ThingStor: An American Material Culture Database for Finding Objects in Literature and Visual Art
ThingStor is an interactive database that will enable students and scholars to recognize and better understand the form and function of material objects referenced in the works of literature and the visual arts.
A prototype entitled “American Literary Things,” currently under construction using a WordPress website interfacing with a MySQL database, will illustrate and explain objects ranging from early references to the “pitching biscuit,” “Continental Dollar,” or “London Doll” to later ones such as the “bell-hoop,” “Bowie knife,” or the “Shirley Temple cup” cited in Toni Morrison’s novel The Bluest Eye.
Building on this prototype, ThingStor seeks to develop a searchable archive in which references to mundane and symbolic objects—from mundane buttons, tea cups, and tin cans to iconic objects like Benjamin Franklin’s printing press, Charlotte Perkins Gilman’s yellow wallpaper, or the great Gatsby’s car—are historically identified as they appear in fiction or poems, paintings or sculptures. Tracking both verbal and visual quotations, ThingStor will connect object references to researched object descriptions, representative visual illustrations, and a host of other source information, including historical context, critical analysis, and critical secondary sources. When in operation, ThingStor seeks to develop practical and theoretical models that will help scholars better understand how objects and their material qualities—both representational and thematic—shaped over time popular stories and images, even affecting the metaphors we live by.
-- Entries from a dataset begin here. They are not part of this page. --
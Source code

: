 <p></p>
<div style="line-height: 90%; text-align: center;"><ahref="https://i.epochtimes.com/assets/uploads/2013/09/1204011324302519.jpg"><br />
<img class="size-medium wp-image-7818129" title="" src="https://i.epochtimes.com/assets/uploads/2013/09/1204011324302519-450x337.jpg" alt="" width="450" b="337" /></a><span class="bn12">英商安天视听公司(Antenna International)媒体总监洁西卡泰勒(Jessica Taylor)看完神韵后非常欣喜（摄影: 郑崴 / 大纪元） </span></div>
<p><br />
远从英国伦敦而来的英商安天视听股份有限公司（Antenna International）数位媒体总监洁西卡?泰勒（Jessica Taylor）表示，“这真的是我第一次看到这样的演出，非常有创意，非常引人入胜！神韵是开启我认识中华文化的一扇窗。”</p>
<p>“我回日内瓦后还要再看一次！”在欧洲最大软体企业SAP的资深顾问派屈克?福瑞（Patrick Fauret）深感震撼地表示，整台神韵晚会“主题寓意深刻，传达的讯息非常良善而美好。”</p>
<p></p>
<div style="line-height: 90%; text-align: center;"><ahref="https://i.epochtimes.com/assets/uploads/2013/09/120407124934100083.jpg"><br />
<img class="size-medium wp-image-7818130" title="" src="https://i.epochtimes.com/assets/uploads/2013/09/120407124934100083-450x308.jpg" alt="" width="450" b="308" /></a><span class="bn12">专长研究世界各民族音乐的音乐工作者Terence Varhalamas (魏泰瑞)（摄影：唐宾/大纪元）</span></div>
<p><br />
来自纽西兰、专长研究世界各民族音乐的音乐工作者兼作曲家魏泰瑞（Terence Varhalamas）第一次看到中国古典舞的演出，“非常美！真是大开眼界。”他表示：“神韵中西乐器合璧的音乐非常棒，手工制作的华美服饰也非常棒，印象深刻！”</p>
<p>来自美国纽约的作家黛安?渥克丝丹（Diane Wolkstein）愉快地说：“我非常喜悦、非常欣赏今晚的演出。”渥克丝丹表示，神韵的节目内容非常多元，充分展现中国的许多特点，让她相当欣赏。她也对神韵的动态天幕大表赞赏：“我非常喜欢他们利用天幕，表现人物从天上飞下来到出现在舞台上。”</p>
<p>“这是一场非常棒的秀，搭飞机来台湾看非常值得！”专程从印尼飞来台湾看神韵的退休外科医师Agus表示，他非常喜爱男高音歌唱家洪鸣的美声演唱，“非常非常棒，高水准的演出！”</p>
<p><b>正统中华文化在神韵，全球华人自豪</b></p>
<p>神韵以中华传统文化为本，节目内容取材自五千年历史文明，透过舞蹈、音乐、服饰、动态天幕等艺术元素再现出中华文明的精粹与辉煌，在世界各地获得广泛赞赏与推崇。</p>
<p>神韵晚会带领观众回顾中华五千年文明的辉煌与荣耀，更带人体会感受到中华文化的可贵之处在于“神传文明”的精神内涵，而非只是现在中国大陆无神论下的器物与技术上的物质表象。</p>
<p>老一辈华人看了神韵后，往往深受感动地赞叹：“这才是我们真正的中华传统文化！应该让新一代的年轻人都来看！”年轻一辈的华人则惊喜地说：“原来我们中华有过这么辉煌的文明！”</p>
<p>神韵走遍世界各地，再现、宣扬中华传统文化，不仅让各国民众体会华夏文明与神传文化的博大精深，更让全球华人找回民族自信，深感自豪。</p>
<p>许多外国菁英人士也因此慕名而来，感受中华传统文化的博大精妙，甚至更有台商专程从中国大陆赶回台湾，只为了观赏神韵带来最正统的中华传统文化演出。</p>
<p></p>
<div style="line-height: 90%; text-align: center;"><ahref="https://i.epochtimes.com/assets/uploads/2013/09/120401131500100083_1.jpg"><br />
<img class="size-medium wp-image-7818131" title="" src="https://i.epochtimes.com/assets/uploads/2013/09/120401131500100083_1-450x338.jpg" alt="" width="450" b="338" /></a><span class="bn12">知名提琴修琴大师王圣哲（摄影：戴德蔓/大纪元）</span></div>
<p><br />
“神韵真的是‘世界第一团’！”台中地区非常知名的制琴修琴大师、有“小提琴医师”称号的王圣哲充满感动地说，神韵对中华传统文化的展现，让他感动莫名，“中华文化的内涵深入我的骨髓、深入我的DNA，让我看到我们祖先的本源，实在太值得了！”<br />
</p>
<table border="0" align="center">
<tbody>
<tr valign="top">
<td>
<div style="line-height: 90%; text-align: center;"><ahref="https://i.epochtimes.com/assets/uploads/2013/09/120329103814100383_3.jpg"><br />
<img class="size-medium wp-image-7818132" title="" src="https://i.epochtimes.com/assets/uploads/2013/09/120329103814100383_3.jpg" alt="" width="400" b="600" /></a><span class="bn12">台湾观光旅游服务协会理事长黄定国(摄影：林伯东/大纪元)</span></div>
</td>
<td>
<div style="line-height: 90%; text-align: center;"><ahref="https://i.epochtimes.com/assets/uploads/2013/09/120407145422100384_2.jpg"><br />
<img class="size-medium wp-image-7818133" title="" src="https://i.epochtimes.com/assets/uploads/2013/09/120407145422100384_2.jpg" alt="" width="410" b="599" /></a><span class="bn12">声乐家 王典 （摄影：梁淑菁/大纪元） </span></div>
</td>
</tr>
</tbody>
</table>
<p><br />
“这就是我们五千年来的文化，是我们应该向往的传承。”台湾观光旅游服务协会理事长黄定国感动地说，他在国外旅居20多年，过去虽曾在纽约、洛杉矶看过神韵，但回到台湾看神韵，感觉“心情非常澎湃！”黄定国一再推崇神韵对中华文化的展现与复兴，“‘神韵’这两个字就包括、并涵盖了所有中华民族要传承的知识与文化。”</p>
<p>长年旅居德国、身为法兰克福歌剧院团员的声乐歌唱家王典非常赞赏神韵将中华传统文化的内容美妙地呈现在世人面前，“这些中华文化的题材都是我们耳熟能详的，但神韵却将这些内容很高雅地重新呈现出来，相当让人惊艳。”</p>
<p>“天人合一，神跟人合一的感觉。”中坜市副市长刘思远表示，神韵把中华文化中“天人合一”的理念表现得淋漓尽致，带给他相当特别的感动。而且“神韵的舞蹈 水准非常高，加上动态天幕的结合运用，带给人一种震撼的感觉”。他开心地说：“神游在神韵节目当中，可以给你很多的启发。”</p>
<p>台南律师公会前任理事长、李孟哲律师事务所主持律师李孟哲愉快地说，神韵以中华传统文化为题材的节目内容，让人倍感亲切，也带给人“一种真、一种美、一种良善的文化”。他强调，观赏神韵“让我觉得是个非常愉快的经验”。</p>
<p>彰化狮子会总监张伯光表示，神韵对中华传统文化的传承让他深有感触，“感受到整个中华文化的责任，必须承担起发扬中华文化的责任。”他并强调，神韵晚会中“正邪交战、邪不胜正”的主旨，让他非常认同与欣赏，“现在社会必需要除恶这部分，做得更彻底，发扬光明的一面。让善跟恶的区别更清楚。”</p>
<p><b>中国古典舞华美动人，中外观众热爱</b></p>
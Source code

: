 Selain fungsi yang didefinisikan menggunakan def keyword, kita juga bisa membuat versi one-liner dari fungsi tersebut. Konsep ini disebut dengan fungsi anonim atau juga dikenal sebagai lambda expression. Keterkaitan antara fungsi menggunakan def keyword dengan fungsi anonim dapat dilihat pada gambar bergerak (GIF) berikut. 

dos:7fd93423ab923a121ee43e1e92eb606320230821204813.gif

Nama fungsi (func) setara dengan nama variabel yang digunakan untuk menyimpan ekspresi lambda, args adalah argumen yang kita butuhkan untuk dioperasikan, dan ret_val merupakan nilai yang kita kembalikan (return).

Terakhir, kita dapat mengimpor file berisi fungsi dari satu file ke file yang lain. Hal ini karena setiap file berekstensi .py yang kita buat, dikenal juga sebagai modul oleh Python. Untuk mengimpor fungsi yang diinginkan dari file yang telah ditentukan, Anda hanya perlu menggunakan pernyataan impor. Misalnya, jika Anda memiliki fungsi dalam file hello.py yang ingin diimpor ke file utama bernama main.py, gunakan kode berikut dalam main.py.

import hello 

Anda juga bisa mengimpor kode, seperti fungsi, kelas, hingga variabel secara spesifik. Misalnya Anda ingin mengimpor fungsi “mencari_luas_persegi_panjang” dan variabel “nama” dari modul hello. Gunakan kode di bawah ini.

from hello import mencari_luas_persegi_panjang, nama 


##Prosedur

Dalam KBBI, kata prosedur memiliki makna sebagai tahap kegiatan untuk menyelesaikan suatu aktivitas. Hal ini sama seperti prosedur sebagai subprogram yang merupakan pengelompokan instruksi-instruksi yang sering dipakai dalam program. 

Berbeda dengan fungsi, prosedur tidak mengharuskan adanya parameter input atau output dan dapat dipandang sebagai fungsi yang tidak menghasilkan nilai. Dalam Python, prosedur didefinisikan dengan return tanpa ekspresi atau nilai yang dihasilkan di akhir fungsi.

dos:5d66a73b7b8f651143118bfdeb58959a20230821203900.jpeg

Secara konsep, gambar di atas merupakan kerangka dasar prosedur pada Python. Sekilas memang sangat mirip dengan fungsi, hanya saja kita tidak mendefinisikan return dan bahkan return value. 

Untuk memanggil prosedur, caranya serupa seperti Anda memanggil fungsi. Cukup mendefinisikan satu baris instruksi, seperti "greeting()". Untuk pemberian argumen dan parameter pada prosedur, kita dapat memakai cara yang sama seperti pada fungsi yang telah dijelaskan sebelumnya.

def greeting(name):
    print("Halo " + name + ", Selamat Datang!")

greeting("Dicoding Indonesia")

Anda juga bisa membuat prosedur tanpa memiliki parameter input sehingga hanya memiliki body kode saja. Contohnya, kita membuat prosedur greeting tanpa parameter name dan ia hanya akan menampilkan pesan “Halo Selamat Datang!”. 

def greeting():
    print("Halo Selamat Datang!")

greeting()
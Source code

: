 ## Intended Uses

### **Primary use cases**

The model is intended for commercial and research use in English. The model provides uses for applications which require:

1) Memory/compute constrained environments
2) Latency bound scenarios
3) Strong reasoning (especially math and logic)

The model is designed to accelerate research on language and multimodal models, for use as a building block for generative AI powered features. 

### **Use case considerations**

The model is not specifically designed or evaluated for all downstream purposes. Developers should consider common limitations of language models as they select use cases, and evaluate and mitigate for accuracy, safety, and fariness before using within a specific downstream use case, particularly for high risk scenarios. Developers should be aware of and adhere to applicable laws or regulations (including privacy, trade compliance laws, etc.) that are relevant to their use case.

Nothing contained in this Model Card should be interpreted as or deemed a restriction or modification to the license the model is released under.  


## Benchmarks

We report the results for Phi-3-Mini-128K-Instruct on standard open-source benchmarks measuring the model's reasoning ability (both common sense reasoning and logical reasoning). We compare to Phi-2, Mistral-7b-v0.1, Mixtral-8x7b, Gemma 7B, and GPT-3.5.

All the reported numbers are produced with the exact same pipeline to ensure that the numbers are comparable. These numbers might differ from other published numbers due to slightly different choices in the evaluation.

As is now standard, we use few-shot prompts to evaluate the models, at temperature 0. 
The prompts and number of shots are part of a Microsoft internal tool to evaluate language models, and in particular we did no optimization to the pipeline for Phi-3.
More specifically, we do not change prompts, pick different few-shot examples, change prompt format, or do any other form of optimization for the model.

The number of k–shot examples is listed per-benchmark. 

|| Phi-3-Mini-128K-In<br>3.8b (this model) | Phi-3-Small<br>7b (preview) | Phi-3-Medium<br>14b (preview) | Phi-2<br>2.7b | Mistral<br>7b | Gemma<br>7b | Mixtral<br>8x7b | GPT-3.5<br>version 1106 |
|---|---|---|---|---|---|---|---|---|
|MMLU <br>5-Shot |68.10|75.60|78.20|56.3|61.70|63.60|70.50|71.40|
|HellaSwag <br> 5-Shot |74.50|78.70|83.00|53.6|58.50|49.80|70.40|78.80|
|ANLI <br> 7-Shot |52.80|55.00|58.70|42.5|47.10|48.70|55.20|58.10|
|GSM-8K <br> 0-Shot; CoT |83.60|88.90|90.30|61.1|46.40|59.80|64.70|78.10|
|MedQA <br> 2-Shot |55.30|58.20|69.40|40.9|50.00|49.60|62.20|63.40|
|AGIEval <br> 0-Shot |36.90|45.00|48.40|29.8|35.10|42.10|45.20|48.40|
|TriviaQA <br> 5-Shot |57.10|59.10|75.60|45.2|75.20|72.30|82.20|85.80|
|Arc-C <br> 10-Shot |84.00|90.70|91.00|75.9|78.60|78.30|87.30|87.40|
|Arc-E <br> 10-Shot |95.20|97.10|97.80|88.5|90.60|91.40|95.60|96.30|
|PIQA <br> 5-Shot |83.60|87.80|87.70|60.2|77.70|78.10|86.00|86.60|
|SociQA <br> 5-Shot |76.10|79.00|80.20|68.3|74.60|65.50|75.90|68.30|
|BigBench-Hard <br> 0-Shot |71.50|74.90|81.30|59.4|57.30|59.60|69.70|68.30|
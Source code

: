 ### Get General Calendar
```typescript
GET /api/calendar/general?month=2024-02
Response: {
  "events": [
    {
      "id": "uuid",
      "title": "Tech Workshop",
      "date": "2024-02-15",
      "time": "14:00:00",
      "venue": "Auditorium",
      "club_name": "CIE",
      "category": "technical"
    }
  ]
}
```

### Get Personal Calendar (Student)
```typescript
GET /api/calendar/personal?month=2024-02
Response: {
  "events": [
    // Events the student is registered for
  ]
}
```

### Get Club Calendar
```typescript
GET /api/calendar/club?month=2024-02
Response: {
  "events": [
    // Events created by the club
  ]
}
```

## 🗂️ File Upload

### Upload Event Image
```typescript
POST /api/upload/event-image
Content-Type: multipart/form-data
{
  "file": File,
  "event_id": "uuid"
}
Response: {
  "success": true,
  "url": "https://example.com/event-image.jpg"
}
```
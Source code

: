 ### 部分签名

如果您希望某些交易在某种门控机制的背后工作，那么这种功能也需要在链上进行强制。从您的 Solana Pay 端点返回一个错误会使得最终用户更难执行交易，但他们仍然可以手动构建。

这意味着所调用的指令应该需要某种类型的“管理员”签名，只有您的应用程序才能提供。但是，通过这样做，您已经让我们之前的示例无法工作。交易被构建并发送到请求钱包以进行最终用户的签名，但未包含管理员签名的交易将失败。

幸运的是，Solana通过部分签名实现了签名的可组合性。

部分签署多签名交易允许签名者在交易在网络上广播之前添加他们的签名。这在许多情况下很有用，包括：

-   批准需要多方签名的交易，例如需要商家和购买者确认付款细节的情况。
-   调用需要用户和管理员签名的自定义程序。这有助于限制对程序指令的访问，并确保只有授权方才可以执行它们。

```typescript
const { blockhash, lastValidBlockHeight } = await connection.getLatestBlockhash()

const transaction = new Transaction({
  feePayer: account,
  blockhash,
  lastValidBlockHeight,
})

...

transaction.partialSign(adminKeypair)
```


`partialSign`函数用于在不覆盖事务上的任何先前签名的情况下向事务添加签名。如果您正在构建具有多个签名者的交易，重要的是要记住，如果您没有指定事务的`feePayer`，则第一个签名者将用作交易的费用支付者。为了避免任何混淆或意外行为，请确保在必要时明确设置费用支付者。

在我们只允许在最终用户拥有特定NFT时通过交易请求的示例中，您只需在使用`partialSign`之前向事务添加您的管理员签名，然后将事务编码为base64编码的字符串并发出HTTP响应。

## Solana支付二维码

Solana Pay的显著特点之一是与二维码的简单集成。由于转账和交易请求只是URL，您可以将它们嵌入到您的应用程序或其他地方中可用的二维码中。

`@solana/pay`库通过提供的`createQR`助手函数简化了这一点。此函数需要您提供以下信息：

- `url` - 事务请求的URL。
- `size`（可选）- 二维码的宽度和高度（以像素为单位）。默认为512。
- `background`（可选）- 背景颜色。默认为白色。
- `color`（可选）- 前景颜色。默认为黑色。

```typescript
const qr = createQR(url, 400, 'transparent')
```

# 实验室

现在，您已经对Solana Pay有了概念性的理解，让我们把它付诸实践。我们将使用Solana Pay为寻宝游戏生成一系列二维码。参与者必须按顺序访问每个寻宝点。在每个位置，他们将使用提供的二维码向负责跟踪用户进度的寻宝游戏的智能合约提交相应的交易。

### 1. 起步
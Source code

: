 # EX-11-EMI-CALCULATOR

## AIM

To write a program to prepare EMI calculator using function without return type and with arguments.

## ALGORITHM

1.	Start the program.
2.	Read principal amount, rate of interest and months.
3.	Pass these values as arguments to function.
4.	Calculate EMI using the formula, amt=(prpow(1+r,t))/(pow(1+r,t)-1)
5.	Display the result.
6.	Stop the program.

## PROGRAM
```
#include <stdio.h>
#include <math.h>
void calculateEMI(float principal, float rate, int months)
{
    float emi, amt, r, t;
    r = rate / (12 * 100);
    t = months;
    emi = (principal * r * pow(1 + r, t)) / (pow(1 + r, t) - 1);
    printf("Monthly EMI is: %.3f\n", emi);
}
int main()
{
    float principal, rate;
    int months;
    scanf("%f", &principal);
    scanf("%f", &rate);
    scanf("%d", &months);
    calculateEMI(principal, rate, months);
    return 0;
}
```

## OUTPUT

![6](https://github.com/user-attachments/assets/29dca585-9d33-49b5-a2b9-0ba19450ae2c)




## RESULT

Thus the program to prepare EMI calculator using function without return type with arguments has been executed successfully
By cross-referencing material objects and their representation with biographical and geo-referenced data, ThingStor will be able to show how each generation gravitated to material culture in order to express political and social concerns, to celebrate or mourn, to create a sense of identity. It thus asks questions, such as what kind of objects circulated during particular periods? How did they circulate in different media outlets and social spaces? And, how did objects connect ideas about literature or the arts to larger debates in politics, science, economy, or religion?
By using and developing computational tools that can analyze large sets of textual and visual data, ThingStor will generate new knowledge about material culture and its intermedial connections. In order to achieve this ThingStor seeks to become widely available. As an open source archival project, it invites the interested public to contribute archival findings via the portal 1 Thing 2 Teach where future participants will find instructions and a link to a data intake form.
ThingStor is a project of the Center for Material Culture Studies, developed in collaboration with the Department of English, Computer Science, and the University of Delaware Library. ThingStor’s principal investigator is Dr. Martin Brückner; project managers are Leighanne Hsu (Computer Science) and Eileen Moscoso (English).